A. Vietnam is both hot and humid. Combined, they make visitors from temperate countries sweat profusely. Drinking plenty of water and good sun protection is essential. Winter in Hanoi (January to March) and the rest of the northern area can be be cold. The chilling effect is made worse by a damp, clammy atmosphere.
Q. What can I do about jet lag?
A. Not much, really. A stop-over en-route, or a rest day on arrival helps. It’s important to try to sleep and wake according to local time, even on the aeroplane.
Q. Can I travel freely in Vietnam?
A. Up to a point. A few areas are closed for security reasons, and others require a permit. If you travel with travel agent, they will complete all necessary paperwork and permission procedures on your behalf.
Q. Can I ride a motorbike in Vietnam?
A. Officially, not without a Vietnamese license. An international license is not acceptable as a substitute. The police generally turn a blind eye to foreigners, but not always!
Q. Can I hire a motorbike?
A. Yes, easily. However, few come with official papers, which can result in an on-the-spot fine. As they are not insured, you will be liable to pay for any damage or theft.

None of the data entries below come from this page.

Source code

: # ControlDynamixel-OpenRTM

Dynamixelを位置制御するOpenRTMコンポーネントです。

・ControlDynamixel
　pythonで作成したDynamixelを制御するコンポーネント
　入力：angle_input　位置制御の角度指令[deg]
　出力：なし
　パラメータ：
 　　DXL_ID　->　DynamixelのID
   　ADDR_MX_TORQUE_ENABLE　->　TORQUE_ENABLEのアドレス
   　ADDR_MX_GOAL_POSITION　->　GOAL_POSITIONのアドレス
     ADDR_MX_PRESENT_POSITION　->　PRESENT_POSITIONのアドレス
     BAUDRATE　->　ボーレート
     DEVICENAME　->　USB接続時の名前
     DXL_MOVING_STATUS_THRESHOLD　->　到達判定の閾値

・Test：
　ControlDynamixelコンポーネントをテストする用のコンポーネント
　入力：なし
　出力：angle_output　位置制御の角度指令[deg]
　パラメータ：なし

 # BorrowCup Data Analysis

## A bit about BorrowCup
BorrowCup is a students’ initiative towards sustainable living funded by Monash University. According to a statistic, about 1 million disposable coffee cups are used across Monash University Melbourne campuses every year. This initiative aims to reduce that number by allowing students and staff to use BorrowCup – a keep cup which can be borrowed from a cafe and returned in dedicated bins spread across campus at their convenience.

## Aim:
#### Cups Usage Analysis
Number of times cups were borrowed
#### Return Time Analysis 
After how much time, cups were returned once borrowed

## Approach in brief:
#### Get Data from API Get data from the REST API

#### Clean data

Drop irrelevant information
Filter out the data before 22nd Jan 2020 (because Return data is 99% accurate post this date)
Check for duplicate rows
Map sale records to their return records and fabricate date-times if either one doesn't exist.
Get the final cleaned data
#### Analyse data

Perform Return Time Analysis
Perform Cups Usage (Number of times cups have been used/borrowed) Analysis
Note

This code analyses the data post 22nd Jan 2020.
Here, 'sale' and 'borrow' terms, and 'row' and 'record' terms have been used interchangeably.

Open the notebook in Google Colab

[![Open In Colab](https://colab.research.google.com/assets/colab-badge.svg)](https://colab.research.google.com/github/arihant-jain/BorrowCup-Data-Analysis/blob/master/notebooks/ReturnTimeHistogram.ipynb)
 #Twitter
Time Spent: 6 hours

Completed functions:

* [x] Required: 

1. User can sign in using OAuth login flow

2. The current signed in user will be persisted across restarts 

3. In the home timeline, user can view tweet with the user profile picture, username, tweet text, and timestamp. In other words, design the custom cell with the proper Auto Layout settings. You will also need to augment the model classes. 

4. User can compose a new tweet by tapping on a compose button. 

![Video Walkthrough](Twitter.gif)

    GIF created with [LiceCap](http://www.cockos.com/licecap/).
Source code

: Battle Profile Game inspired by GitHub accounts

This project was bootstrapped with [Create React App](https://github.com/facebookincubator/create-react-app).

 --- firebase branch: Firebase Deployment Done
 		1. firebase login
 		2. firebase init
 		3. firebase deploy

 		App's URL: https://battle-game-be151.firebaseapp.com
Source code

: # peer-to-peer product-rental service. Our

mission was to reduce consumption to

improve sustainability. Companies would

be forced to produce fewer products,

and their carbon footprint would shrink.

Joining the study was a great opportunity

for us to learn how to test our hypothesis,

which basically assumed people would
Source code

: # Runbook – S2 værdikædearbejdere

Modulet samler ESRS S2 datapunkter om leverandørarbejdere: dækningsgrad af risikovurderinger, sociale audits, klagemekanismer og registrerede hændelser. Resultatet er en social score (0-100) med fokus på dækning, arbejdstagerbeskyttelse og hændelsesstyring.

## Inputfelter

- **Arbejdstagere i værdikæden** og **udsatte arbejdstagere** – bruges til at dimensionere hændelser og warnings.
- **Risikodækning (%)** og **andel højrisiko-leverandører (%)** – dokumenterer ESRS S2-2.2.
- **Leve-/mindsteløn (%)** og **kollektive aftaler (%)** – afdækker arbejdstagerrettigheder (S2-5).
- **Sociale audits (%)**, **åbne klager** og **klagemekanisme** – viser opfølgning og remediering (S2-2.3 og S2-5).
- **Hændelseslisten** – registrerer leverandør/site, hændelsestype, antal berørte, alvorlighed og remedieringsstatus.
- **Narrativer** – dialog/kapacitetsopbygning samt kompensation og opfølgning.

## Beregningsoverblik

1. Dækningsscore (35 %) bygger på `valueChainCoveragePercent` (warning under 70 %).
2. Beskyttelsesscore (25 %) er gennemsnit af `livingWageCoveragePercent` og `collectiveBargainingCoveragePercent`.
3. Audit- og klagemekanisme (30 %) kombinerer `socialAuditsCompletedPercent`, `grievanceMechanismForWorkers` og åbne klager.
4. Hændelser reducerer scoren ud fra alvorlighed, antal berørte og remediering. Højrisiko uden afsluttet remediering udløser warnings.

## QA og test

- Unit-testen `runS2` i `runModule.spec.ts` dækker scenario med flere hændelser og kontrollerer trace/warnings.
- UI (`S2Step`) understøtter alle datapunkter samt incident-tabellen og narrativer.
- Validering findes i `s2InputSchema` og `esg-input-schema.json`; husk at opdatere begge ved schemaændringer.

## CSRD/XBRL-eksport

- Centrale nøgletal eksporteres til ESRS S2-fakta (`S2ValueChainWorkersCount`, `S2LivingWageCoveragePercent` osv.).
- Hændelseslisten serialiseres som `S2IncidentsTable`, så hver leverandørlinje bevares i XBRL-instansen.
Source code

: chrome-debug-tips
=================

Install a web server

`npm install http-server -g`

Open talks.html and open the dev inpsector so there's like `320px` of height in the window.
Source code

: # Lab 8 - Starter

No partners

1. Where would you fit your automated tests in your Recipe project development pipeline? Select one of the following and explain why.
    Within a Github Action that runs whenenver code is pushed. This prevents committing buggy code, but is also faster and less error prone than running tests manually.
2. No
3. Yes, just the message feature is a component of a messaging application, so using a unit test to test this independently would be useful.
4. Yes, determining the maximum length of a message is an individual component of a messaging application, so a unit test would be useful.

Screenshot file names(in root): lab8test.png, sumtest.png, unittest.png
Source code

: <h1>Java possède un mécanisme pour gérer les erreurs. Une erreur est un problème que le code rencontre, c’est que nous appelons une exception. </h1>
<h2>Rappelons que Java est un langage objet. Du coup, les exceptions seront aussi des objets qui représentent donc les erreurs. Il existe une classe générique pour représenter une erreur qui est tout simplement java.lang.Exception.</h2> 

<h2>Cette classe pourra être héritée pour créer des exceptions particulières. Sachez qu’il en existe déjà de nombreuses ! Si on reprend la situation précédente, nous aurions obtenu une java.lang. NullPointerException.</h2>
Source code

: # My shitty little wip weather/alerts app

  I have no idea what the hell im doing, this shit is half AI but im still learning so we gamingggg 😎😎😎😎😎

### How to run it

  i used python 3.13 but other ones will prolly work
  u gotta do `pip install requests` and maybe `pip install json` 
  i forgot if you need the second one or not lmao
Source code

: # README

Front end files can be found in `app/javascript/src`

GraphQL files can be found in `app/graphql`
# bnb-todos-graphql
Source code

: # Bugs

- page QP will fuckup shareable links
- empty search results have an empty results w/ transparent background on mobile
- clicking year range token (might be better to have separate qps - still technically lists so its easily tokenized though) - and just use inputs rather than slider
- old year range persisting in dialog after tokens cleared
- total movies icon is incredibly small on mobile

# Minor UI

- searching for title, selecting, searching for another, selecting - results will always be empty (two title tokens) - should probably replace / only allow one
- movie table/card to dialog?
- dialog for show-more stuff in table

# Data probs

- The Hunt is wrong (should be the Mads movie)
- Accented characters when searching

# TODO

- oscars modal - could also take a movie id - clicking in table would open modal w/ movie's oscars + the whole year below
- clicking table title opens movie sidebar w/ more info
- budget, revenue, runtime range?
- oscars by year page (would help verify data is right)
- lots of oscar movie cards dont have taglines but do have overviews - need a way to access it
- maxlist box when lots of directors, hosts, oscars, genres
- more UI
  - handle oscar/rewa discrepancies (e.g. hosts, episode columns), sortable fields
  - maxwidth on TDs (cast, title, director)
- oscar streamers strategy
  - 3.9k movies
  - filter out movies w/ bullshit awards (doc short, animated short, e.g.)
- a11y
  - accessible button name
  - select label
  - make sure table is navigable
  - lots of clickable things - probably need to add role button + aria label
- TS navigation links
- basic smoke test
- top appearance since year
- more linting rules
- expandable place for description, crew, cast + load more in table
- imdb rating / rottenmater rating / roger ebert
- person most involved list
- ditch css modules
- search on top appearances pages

Q. Is it safe to ride a motorcycle in Vietnam?
A. The short answer is no! 80% of the 20,000 or so serious traffic accidents per year in Vietnam are caused by, or involve, motorcyclists. Roads are bad, and regulations are often ignored.
Q. Can I get a license to drive in Vietnam?
A. Not easily. An international driving license can be converted, but the document must be translated and notarized, a protracted procedure.
Q. Can I drive a car in Vietnam?
A. With a Vietnamese license, or a converted international license, yes. However, there are no car rental agencies. Advertisements for car rental mean a car and a driver.
Food and Drink
Q. I am restricted to a special diet. How will I cope in Vietnam?
A. No problem. You can ask the hotels and restaurants that provide food as you like. They will be willing to make it for you.
Q. I am a vegetarian. What are the options for me?
A. Despite being a Buddhist country, Vietnam is short of vegetarian restaurants. However, there are a few in the larger cities, and it’s quite easy to find good vegetable meals. The fruit is excellent!